# Security / Advise needed - lsat ?

## aCOSwt

Hello,

Being said that I am neither clever nor paranoid in terms of computer security.   :Confused: 

I force myself to very basic procedures that are rather heavy and that I would like to know if they are pertinent or just a pure waste of time.

In particular :

- After first install, I ran lsat to compute its md5 checksum

- Before any backup / emerge, I recompute the checksum and compare it with the last one.

- After any emerge, I recompute the checksum.

I have been systematically doing this for more than one year now under my gentoo (without anay alert) and really wonder what security gurus think.

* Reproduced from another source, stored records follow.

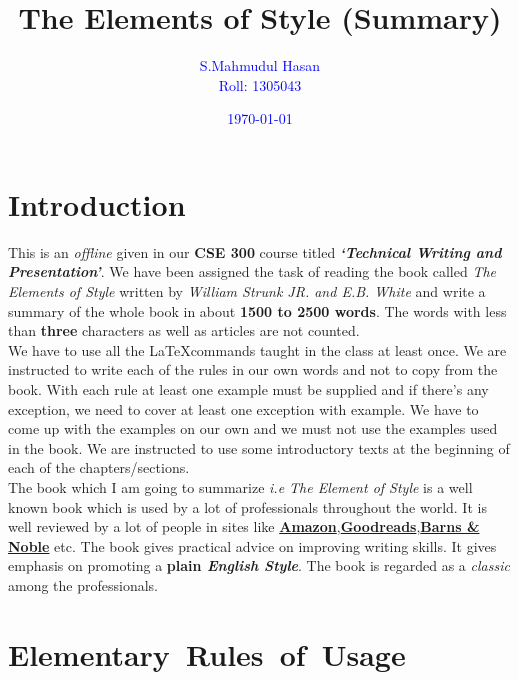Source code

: \documentclass[12pt]{report}
\begin{document}
\title{\textbf{The Elements of Style (Summary)}}
\author{\textcolor{blue}{S.Mahmudul Hasan}\\ \textcolor{blue}{Roll: 1305043}}
\date{\textcolor{blue}{\today}}%
\maketitle
\tableofcontents


\chapter{Introduction}\label{INTRO}

\raggedright  %
This is an \textit{offline} given in our \textbf{CSE 300} course titled \textit{\textbf{`Technical Writing and Presentation'}}. We have been assigned the task of reading the book called \emph{The Elements of Style} written by \emph{William Strunk JR. \emph{and} E.B. White} and write a summary of the whole book in about \textbf{1500 to 2500 words}. The words with less than \textbf{three} characters as well as articles are not counted.\\
We have to use all the \LaTeX commands taught in the class at least once. We are instructed to write each of the rules in our own words and not to copy from the book. With each rule at least one example must be supplied and if there's any exception, we need to cover at least one exception with example. We have to come up with the examples on our own and we must not use the examples used in the book. We are instructed to use some introductory texts at the beginning of each of the chapters/sections.\\
The book which I am going to summarize \textit{i.e The Element of Style} is a well known book which is used by a lot of professionals throughout the world. It is well reviewed by a lot of people in sites like \textbf{\href{https://www.amazon.com/Elements-Style-William-Strunk-Jr/dp/1557427283}{Amazon}},\textbf{\href{http://www.goodreads.com/book/show/33514.The_Elements_of_Style}{Goodreads}},\textbf{\href{http://www.barnesandnoble.com/w/the-elements-of-style-william-strunk/1116794279}{Barns \& Noble}} etc.
The book gives practical advice on improving writing skills. It gives emphasis on promoting a \textbf{plain \textit{English Style}}. The book is regarded as a \emph{classic} among the professionals.




\chapter{\mbox{Elementary Rules of Usage}}\label{ERU}
\end{document}
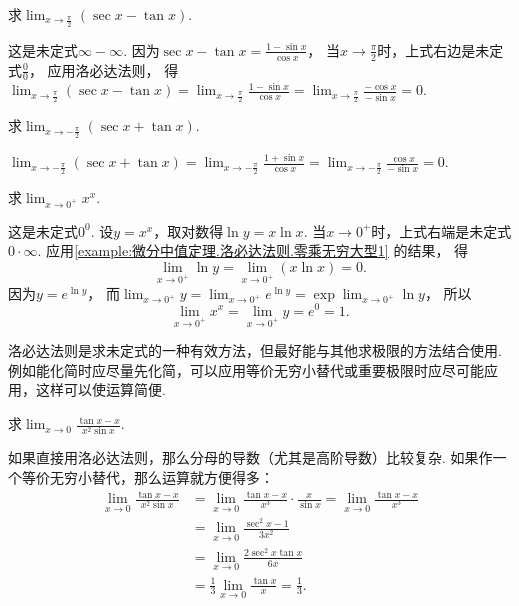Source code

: \begin{example}
求\(\lim_{x\to\frac\pi2} (\sec x-\tan x)\).
\begin{solution}
这是未定式\(\infty-\infty\).
因为\(\sec x-\tan x = \frac{1-\sin x}{\cos x}\)，
当\(x\to\frac\pi2\)时，上式右边是未定式\(\frac00\)，
应用洛必达法则，
得\(\lim_{x\to\frac\pi2} (\sec x-\tan x)
= \lim_{x\to\frac\pi2} \frac{1-\sin x}{\cos x}
= \lim_{x\to\frac\pi2} \frac{-\cos x}{-\sin x}
= 0\).
\end{solution}
\end{example}

\begin{example}
求\(\lim_{x\to-\frac\pi2} (\sec x+\tan x)\).
\begin{solution}
\(\lim_{x\to-\frac\pi2} (\sec x+\tan x)
= \lim_{x\to-\frac\pi2} \frac{1+\sin x}{\cos x}
= \lim_{x\to-\frac\pi2} \frac{\cos x}{-\sin x}
= 0\).
\end{solution}
\end{example}

\begin{example}\label{example:微分中值定理.洛必达法则.零次方零型1}
求\(\lim_{x\to0^+} x^x\).
\begin{solution}
这是未定式\(0^0\).
设\(y = x^x\)，取对数得\(\ln y = x \ln x\).
当\(x\to0^+\)时，上式右端是未定式\(0\cdot\infty\).
应用\cref{example:微分中值定理.洛必达法则.零乘无穷大型1} 的结果，
得\[
	\lim_{x\to0^+} \ln y
	= \lim_{x\to0^+} (x \ln x) = 0.
\]
因为\(y = e^{\ln y}\)，
而\(\lim_{x\to0^+} y
= \lim_{x\to0^+} e^{\ln y}
= \exp\lim_{x\to0^+} \ln y\)，
所以\[
	\lim_{x\to0^+} x^x
	= \lim_{x\to0^+} y
	= e^0
	= 1.
\]
\end{solution}
\end{example}

洛必达法则是求未定式的一种有效方法，但最好能与其他求极限的方法结合使用.
例如能化简时应尽量先化简，可以应用等价无穷小替代或重要极限时应尽可能应用，这样可以使运算简便.

\begin{example}
求\(\lim_{x\to0} \frac{\tan x - x}{x^2 \sin x}\).
\begin{solution}
如果直接用洛必达法则，那么分母的导数（尤其是高阶导数）比较复杂.
如果作一个等价无穷小替代，那么运算就方便得多：
\begin{align*}
	\lim_{x\to0} \frac{\tan x - x}{x^2 \sin x}
	&= \lim_{x\to0} \frac{\tan x - x}{x^3} \cdot \frac{x}{\sin x}
	= \lim_{x\to0} \frac{\tan x - x}{x^3} \\
	&= \lim_{x\to0} \frac{\sec^2 x - 1}{3x^2} \\
	&= \lim_{x\to0} \frac{2\sec^2 x \tan x}{6x} \\
	&= \frac13 \lim_{x\to0} \frac{\tan x}{x} = \frac13.
\end{align*}
\end{solution}
\end{example}

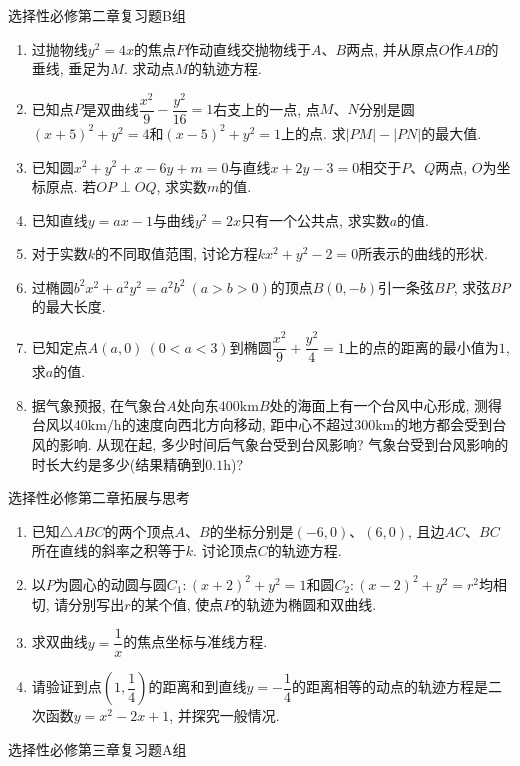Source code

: \documentclass[10pt,a4paper]{article}
\begin{document}
选择性必修第二章复习题B组

\begin{enumerate}[1.]
\item 过抛物线$y^2=4x$的焦点$F$作动直线交抛物线于$A$、$B$两点, 并从原点$O$作$AB$的垂线, 垂足为$M$. 求动点$M$的轨迹方程.
\item 已知点$P$是双曲线$\dfrac{x^2}9-\dfrac{y^2}{16}=1$右支上的一点, 点$M$、$N$分别是圆$(x+5)^2+y^2=4$和$(x-5)^2+y^2=1$上的点. 求$|PM|-|PN|$的最大值.
\item 已知圆$x^2+y^2+x-6y+m=0$与直线$x+2y-3=0$相交于$P$、$Q$两点, $O$为坐标原点. 若$OP\perp OQ$, 求实数$m$的值.
\item 已知直线$y=ax-1$与曲线$y^2=2x$只有一个公共点, 求实数$a$的值.
\item 对于实数$k$的不同取值范围, 讨论方程$kx^2+y^2-2=0$所表示的曲线的形状.
\item 过椭圆$b^2x^2+a^2y^2=a^2b^2 \ (a>b>0)$的顶点$B(0, -b)$引一条弦$BP$, 求弦$BP$的最大长度.
\item 已知定点$A(a, 0) \ (0<a<3)$到椭圆$\dfrac{x^2}9+\dfrac{y^2}4=1$上的点的距离的最小值为$1$, 求$a$的值.
\item 据气象预报, 在气象台$A$处向东$400\text{km}B$处的海面上有一个台风中心形成, 测得台风以$40\text{km}/\text{h}$的速度向西北方向移动, 距中心不超过$300\text{km}$的地方都会受到台风的影响. 从现在起, 多少时间后气象台受到台风影响?  气象台受到台风影响的时长大约是多少(结果精确到$0.1\text{h}$)?
\end{enumerate}

选择性必修第二章拓展与思考

\begin{enumerate}[1.]
\item 已知$\triangle ABC$的两个顶点$A$、$B$的坐标分别是$(-6, 0)$、$(6, 0)$, 且边$AC$、$BC$所在直线的斜率之积等于$k$. 讨论顶点$C$的轨迹方程.
\item 以$P$为圆心的动圆与圆$C_1: (x+2)^2+y^2=1$和圆$C_2: (x-2)^2+y^2=r^2$均相切, 请分别写出$r$的某个值, 使点$P$的轨迹为椭圆和双曲线.
\item 求双曲线$y=\dfrac 1x$的焦点坐标与准线方程.
\item 请验证到点$(1, \dfrac 14)$的距离和到直线$y=-\dfrac 14$的距离相等的动点的轨迹方程是二次函数$y=x^2-2x+1$, 并探究一般情况. 
\end{enumerate}

选择性必修第三章复习题A组
\end{document}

(Previously I was using tcpdump to investigate firewalls logs but found this... hmmm... horrible !   :Evil or Very Mad: )

----------

## mikegpitt

I guess one problem with this approach (besides being time consuming) is that it doesn't protect against a system intrusion, but only tells you if one happened...  and if one happens you will only know it did happen, not what happened.

A better approach would be to run tools like snort and chkrootkit to monitor what is happening on the machine...  although if the attack is sophisticated and targeted at you (unlikely) they could modify your logs.  Most attacks, however, are automated and unsophisticated.

My best advice is to make sure you don't have a bunch of remote ports open on your machine, or firewall them off with shorewall.  Don't run ssh on a default port, and/or make sure your user accounts have strong passwords...  or better yet make remote services only available via openvpn (if possible in your situation).  ...and as long as you aren't downloading and executing scripts from the web browser, you should be quite safe.

----------

## mr.sande

If you want to check other system hardening / audit tools I recommend lynis and yasat (which is a "fork" of lynis). yasat can give a lot of information about your configuration, almost too much at times, but I find a valuable tool for system hardening and config checking.

----------

## aCOSwt

 *mikegpitt wrote:*   

> It doesn't protect against a system intrusion, but only tells you if one happened...

 

Exact !

But being said that my imagination in intrusion techniques is definitely under the level of a n00b, I believe I am definitely condemned to post-activity   :Rolling Eyes: 

The main point for me is not to have to throw everything away if something happened. If need a way to trust in my backups.

 *mikegpitt wrote:*   

> A better approach would be to run tools like snort and chkrootkit to monitor what is happening on the machine... 

 

Hmmm... I recently provided some basic help in some international subforum here to someone who had his sendmail sending spams via ssh.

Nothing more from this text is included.